The ‘aliens among us’ discourse culminates in Turmezistan with scenes where a strike is aborted by a UNIT operative when she sees her own child waving back at her on screen from the strike zone and troop leader Hitchley (Todd Kramer) is ordered to shoot a Zygon masquerading as his mother. Even though he has been warned that these aliens are shape shifters, his UNIT training is all for nothing it seems and the Doctor and UNIT Colonel Walsh (Rebecca Front) realise how difficult it is for a son to shoot a mother who doesn’t remember the name of his favourite teddy bear.

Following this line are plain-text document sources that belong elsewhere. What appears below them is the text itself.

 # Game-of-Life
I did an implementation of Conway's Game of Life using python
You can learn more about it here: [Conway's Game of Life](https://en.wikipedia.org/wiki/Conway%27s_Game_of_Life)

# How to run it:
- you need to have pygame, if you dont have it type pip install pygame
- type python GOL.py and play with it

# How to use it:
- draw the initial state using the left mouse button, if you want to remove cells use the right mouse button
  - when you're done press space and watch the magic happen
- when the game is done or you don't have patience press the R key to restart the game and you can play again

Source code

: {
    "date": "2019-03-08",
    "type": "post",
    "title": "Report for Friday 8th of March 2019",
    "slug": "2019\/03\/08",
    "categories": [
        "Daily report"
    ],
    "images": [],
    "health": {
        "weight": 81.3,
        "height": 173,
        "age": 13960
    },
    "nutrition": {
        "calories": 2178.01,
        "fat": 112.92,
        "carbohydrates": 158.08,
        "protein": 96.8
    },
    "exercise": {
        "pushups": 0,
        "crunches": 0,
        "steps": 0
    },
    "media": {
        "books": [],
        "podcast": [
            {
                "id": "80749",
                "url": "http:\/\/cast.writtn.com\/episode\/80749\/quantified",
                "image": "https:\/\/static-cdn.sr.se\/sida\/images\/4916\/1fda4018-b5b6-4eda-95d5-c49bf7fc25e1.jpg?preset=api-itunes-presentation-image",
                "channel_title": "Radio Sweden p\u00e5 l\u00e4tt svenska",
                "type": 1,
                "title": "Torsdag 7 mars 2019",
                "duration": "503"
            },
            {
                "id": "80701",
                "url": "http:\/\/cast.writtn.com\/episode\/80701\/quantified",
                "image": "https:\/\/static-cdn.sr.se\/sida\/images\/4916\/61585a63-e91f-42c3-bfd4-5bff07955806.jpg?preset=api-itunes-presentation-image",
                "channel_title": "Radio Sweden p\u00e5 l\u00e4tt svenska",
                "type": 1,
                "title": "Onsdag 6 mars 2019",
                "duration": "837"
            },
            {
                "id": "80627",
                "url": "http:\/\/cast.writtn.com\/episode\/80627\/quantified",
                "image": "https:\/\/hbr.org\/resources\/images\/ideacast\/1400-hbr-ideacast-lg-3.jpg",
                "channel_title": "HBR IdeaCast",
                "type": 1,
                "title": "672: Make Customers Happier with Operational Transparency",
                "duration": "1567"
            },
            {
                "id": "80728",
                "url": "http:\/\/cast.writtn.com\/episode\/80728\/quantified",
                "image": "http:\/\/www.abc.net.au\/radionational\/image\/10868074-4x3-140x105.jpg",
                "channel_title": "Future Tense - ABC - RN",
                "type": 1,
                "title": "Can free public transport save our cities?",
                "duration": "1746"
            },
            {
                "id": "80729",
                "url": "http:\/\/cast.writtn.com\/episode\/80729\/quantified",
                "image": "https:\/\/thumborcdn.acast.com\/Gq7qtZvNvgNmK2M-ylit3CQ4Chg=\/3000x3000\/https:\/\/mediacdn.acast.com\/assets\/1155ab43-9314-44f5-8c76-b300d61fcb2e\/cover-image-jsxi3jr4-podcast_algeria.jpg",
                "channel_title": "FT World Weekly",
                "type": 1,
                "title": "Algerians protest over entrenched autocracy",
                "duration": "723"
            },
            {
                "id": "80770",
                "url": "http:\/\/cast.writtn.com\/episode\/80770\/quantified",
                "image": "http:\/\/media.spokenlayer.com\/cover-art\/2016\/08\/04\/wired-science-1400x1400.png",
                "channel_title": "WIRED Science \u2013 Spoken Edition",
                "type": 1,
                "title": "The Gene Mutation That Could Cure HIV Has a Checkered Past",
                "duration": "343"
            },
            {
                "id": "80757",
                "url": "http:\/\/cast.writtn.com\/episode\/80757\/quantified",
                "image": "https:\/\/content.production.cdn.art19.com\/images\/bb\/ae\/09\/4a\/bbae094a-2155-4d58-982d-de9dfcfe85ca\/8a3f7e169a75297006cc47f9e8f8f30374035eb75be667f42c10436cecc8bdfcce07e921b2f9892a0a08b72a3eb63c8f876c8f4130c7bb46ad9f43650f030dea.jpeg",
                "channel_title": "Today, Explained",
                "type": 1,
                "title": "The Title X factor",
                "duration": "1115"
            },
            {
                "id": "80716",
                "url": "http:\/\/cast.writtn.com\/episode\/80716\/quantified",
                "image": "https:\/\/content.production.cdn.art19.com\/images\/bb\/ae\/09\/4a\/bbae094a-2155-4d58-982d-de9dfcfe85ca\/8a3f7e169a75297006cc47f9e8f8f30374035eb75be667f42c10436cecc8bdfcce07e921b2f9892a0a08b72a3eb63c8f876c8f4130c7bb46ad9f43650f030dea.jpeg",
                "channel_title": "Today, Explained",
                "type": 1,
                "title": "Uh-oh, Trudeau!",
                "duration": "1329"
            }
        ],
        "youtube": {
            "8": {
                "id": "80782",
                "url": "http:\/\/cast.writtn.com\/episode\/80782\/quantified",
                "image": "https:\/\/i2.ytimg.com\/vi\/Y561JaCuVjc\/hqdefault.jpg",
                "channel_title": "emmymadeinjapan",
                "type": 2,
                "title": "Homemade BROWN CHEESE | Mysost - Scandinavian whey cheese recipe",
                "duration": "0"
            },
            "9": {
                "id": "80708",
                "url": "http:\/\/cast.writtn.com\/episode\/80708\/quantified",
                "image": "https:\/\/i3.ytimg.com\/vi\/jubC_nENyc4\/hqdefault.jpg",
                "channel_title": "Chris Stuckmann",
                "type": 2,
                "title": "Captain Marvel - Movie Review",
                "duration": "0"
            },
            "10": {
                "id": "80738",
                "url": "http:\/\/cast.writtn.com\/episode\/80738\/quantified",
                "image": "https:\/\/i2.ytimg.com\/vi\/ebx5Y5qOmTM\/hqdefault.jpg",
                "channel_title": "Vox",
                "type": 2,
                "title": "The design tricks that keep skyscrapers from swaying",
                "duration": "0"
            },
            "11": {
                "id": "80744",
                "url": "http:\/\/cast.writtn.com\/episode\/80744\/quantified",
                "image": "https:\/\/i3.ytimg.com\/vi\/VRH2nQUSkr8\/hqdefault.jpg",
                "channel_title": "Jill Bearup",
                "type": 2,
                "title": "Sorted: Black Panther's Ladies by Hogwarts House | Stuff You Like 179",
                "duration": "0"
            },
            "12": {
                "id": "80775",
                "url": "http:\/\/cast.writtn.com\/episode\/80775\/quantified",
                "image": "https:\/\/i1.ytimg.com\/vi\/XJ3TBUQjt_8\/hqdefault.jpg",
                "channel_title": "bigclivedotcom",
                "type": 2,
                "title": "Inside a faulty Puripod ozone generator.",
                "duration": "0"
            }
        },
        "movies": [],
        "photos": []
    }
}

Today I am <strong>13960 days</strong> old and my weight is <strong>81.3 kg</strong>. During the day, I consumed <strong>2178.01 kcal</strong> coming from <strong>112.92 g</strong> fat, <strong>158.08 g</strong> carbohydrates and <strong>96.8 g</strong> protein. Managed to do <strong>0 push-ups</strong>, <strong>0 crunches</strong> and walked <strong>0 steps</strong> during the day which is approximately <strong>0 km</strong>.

In what proves to be Jac’s massive understatement “there is something very wrong happening underneath London” (no, not Yetis or Cybermen this time), she and Clara investigate what lies at the bottom of several lift shafts. Meanwhile the Doctor tries to determine whether the Osgood he’s rescued is human or Zygon only to be told “I don’t answer that question” because she believes she and her twin where the embodiment of the peace and she is human and Zygon. The old rules have been deferred she states and the Zygons can now “pluck loved ones from your memory and wear their faces”. This neatly takes us back to the cave under London and Kate’s encounter with police officer Norlander (Gretchen Egolf) in New Mexico.
Truth and consequences indeed. Norlander and Clara are members of the Zygon faction and the episode twists on this double revelation with poor Jac and Kate realising the invasion is already in full swing. However, note that Clara orders the destruction of the “traitors”. Do we see the death of the human Jac or her Zygon double? And is Kate dead again? This nail-biting conclusion wouldn’t be anything without the Bonnie-Clara Zygon then launching a missile at The Doctor’s plane as it nears the coast in a cracking cliffhanger to the episode.
“The Zygon Invasion” is a welcome change from recent episodes, offering a grittier real-world approach to a familiar Doctor Who format with a sense of scale and mounting tension as the episode draws to a close. Coleman expertly turns Clara into evil Bonnie Zygon and Capaldi remains effective despite The Doctor being somewhat sidelined by the various sub-plots. It’s great to see him reunited with Front too and she’s good as the no-nonsense Walsh. The Zygons, a classic Doctor Who design thankfully left intact by the production for once, provide an interesting perspective within the somewhat hamfisted approach to the socio-political themes of the day.